Off the top of my head, this one comes to mind: Big Bill Haywood and a couple of others blowing up a former Governor. Acquitted by the jury even though the jury thought they were probably guilty:
https://libcom.org/history/haywood-mayer-pettibone-case-louis-adamic
4 of the Stoke Newington 8 in the Angry Brigade trial were acquitted, although I guess that's a bit different, as the jury believed (rightly) that the police had planted evidence
Ooh, I'll have a think about
Ooh, I'll have a think about doing that... yeah, I suppose that first group of the anti-Trump J20 defendants all getting unanimous acquittals last year was also impressive, but that would have to be a whole other article, more along the lines of "crappest attempted frame-ups in history" - the Orgreave trials would probably deserve a mention in that as well. Don't really know enough about the Angela Davis trial to say that one fits.
Just found another one: the Wounded Knee trials of 1973, where two defendants from the American Indian Movement conducted a defence based around the terms of a treaty signed in 1868, and the defence were able "to shift the focus of the trial from Banks' and Means' alleged crimes to the history of crimes committed by the federal government against American Indians over the past century" - that one was technically dismissed by the judge rather than ending in a straight acquittal, but it made enough of an impression on the jury that most of them wrote a group letter to the attorney general saying that "In our view a government that cannot in an eight-month trial present enough evidence against the two leaders of the Wounded Knee siege to secure a conviction on any count should for moral and ethical reasons drop the criminal charges against all the other Indian people and their supporters".

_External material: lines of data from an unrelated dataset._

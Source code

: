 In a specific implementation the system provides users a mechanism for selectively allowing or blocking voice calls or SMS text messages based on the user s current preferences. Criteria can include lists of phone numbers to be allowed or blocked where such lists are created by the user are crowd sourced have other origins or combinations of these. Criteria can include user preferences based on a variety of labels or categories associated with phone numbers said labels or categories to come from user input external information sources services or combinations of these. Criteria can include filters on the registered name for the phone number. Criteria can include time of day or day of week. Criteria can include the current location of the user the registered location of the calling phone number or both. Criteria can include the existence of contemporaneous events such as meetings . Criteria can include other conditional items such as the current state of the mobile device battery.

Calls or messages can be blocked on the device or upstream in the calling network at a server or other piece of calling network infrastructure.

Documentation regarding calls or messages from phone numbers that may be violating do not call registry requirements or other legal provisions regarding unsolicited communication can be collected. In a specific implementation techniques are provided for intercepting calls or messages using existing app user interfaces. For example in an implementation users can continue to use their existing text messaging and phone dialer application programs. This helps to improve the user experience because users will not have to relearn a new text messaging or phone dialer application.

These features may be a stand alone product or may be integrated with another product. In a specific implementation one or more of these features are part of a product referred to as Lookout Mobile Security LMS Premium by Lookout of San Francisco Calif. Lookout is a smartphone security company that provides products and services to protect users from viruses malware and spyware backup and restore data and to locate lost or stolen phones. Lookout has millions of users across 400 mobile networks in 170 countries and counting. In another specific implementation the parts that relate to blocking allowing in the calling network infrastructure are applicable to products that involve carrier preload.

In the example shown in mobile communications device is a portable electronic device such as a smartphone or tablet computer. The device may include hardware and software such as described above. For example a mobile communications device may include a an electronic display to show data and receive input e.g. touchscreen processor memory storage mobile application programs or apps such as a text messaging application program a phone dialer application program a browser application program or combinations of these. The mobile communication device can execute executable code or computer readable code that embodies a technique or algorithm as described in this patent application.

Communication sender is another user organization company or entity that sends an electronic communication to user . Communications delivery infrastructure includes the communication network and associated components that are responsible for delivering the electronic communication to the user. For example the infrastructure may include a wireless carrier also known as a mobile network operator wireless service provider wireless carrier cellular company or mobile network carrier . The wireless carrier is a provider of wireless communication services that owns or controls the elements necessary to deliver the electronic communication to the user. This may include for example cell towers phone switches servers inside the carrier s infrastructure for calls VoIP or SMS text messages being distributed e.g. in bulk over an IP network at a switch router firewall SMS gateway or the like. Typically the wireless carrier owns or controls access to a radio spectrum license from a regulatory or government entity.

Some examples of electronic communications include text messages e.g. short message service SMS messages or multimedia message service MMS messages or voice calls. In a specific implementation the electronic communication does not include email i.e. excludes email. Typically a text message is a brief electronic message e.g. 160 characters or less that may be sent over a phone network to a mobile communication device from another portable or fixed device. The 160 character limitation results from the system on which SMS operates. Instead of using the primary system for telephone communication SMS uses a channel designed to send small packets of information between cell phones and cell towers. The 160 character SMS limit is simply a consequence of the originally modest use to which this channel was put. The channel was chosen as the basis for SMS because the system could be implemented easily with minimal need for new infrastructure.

Oh, and then there's the grand jury thing, where innocent people can be imprisoned coercively to get them to snitch, but not imprisoned punitively, so they can get out by demonstrating that their will to not snitch is unbreakable - Jerry Koch was a good example of this, he was sent to prison because his refusal to testify meant that he was in contempt of court, and then released after arguing that the longer he was held, the more contempt he had for the state.
Also, there's not been much
Also, there's not been much written about the second Welling trial group, but my understanding of that is that was more in the unsuccessful fit-up/prosecution over-reaching mode.
OK, knocked this together:
OK, knocked this together: http://libcom.org/history/not-guilty-nine-amazing-legal-defences-unlikely-verdicts-history Left the Mangrove 9 out as that seemed like more of a fit-up, and I wanted to concentrate mainly on cases where the defence was some variation on "yeah, I did it, so what?" A list of greatest ever unsuccessful fit-ups would also be worth doing, but it might also end up being very long.